Come with us now on a journey through time and space…
That’s the opening of the British cult hit, The Mighty Boosh, and it’s the only warning you’re given before entering a world of zookeepers, shamans, DJ-ing gorillas, a moon that talks, cockney hitchhikers, evil jazz spirits and that’s just scratching the surface. The Boosh trickled onto American television this year, appearing in the 1am Sunday time slot on Adult Swim in March. It’s one of those shows where there’s no middle ground. You either love it or hate it, or don’t even know it exists. It’s like a children’s show for adults. Melissa Block from NPR described it (accurately, in my opinion) as “a cross between Monty Python, H.R. Pufnstuf and Flight of the Conchords.” There’s hilarity, costumed characters and boy is there ever music.

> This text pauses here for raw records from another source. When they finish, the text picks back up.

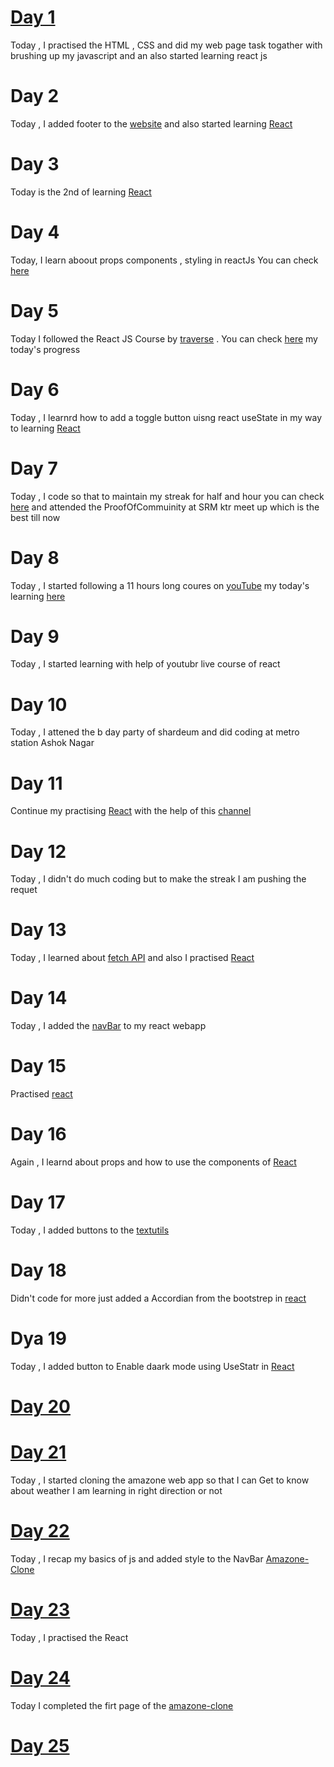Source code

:
# [Day 1](https://github.com/Anshojha/WebPage-3rd-Task/commit/88b54f41136dfa67450b9144f85ab5af0fd90d49) 
Today , I practised the HTML , CSS and did my web page task togather with brushing up my javascript and an also started learning react js
# Day 2
Today , I added footer to the [website](https://github.com/Anshojha/WebPage-3rd-Task/commit/857487029e4380ecddcd630a699e51116900cf92) and also started learning [React](https://github.com/Anshojha/React_Js/commit/f51fbbefe29f2ecc6ff9d53bd872012972859014)
# Day 3
Today is the 2nd of learning [React](https://github.com/Anshojha/React_Js/commit/07f78f95eba8b4eef15c9c98d978adae2a560578) 
# Day 4
Today, I learn aboout props components , styling in reactJs You can check [here](https://github.com/Anshojha/React_Js/commit/e10b297ac9d10c00abb10ac30241a5d944708c53)
# Day 5
Today I followed the React JS Course by [traverse](https://www.youtube.com/watch?v=w7ejDZ8SWv8&t=4047s) . You can check [here](https://github.com/Anshojha/React_Js/commit/5f5434b61d9b8ed0f7cf88158d8f27d16e68fe80) my today's progress 
# Day 6
Today , I learnrd how to add a toggle button uisng react useState in my way to learning [React](https://github.com/Anshojha/React_Js/commit/00702e5b8b4acf857e3cb54851d2d65768781df8)
# Day 7
Today , I code so that to maintain my streak for half and hour you can check [here](https://github.com/Anshojha/React_Js/commit/eae7241ba1cbc960b8410009a1d85111952bfc26) and attended the ProofOfCommuinity at SRM ktr meet up which is the best till now 
# Day 8 
Today , I started following a 11 hours long coures on [youTube](https://www.youtube.com/watch?v=bMknfKXIFA8&t=1771s) my today's learning [here](https://github.com/Anshojha/React_Js/commit/7f9e929d8b75dfc4a8335499c3a0c7ae8dbb9dfc)
# Day 9
Today , I started learning with help of youtubr live course of react
# Day 10
Today , I attened the b day party of shardeum and did coding at metro station Ashok Nagar
# Day 11 
Continue my practising [React](https://github.com/Anshojha/React_Js/commit/a6a769a83dc40e87f1678c39712f5a0c7afa381b) with the help of this [channel](https://www.youtube.com/watch?v=bmpI252DmiI&t=559s) 
# Day 12 
Today , I didn't do much coding but to make the streak I am pushing the requet
# Day 13
Today , I learned about [fetch API](https://github.com/Anshojha/JavaScript/commit/25b1f2099c0c56073b16f7c796a901d3d77f8fd5) and also I practised [React](https://github.com/Anshojha/React_Js/commit/e5955bc43e3c271e17f36d563f8dc33947ef59ad)
# Day 14
Today , I added the [navBar](https://github.com/Anshojha/React_Js/commit/14385f75ca3f7af3f0bbe21c8e09557901b2130a) to my react webapp
# Day 15 
 Practised [react](https://github.com/Anshojha/React_Js/commit/9f2f761a9d0ba9c1e5a3b2c682e47642fdcf89ff)
# Day 16
Again , I learnd about props and how to use the components of [React](https://github.com/Anshojha/React_Js/commit/68fe9ecbfa710447ee810142cd057c575e7996a9)
# Day 17 
Today , I added buttons to the [textutils](https://github.com/Anshojha/React_Js/commit/be5f5118f9c95d39b47b14842e199b6496b58bf9) 
# Day 18
Didn't code for more just added a Accordian from the bootstrep in [react](https://github.com/Anshojha/React_Js/commit/9affb81035b7848899e5bcc9904d534db0f04709)
# Dya 19 
Today , I added button to Enable daark mode using UseStatr in [React](https://github.com/Anshojha/React_Js/commit/1898de9625cc12e52fc7c020f51afa6bed79c286)
# [Day 20](https://github.com/Anshojha/React_Js/commit/e8717bf35afac40ce97db87076f4867c2459ce49)
# [Day 21](https://github.com/Anshojha/React_Js/commit/681eb142bba64e8f641909c6b8e0a7cc1987f8cc)
Today , I started cloning the amazone web app so that I can Get to know about weather I am learning in right direction or not
# [Day 22](https://github.com/Anshojha/React_Js/commit/1fc9618ec0572880838d3fd3bd7c5c1c53c0a076)
Today , I recap my basics of js and added style to the NavBar [Amazone-Clone](https://github.com/Anshojha/React_Js/tree/main/amazone-clone)
# [Day 23](https://github.com/Anshojha/React_Js/commit/75210842feef4e39584c097a477601b908c34f96)
Today , I practised the React
# [Day 24](https://github.com/Anshojha/React_Js/commit/eec0177a750ad4b47cba8bf9c8c95436e4228b83) 
Today I completed the firt page of the [amazone-clone](https://github.com/Anshojha/React_Js/tree/main/amazone-clone)
# [Day 25](https://github.com/Anshojha/React_Js/commit/0ff2ffd01f3e1525c42782635dc16cb431f3a761)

The Boosh musical trademark is one of their own invention —something known as a crimp. A crimp is an acapella song, sung in a style similar to beatboxing where the topic is random, the words are creatively fitted to satisfy the needs of the rhythm and happen in the middle of a conversation regarding… anything. It takes at least two to crimp and the musical stylings are accompanied by any variety of hand movements. You know what.. just watch this:
Not for everyone, but very much for me.
Comic-Con was stop number two in the Boosh’s first trip to America. Not only did they have a panel scheduled, but two autograph sessions and an off-site Boosh Bash (a Comic-Con afterparty of comedy and a full cast DJ set). The appearances would coincide with the US release of all 3 seasons of the television show as well as the CD release of their original BBC Radio program (or rather… programme).

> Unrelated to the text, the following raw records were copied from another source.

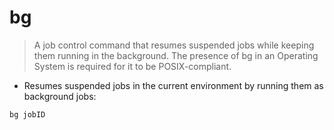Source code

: # bg

> A job control command that resumes suspended jobs while keeping them running in the background.
The presence of bg in an Operating System is required for it to be POSIX-compliant.

- Resumes suspended jobs in the current environment by running them as background jobs:

`bg jobID`
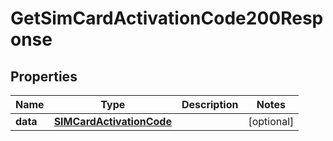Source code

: 

# GetSimCardActivationCode200Response


## Properties

| Name | Type | Description | Notes |
|------------ | ------------- | ------------- | -------------|
|**data** | [**SIMCardActivationCode**](SIMCardActivationCode.md) |  |  [optional] |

As soon as the announcement was made, Twitter became the center of my universe for all things Boosh. I was excited to see celebrities I follow on Twitter re-tweet posts about the Boosh (including The Office’s Rainn Wilson adding “Welcome, Boosh. Pls teach r sketch comedians abt smart, imaginative comedy.”) In addition to the boys themselves tweeting, the BBC had someone tweeting about the DVD release and the progress of all the events planned in the different cities. The Boosh stopped in NYC for the Jimmy Fallon show and announced on Twitter, Facebook and MySpace that they’d be doing a signing and a secret show —both drew masses of Boosh fans and not everyone was able to get inside the show.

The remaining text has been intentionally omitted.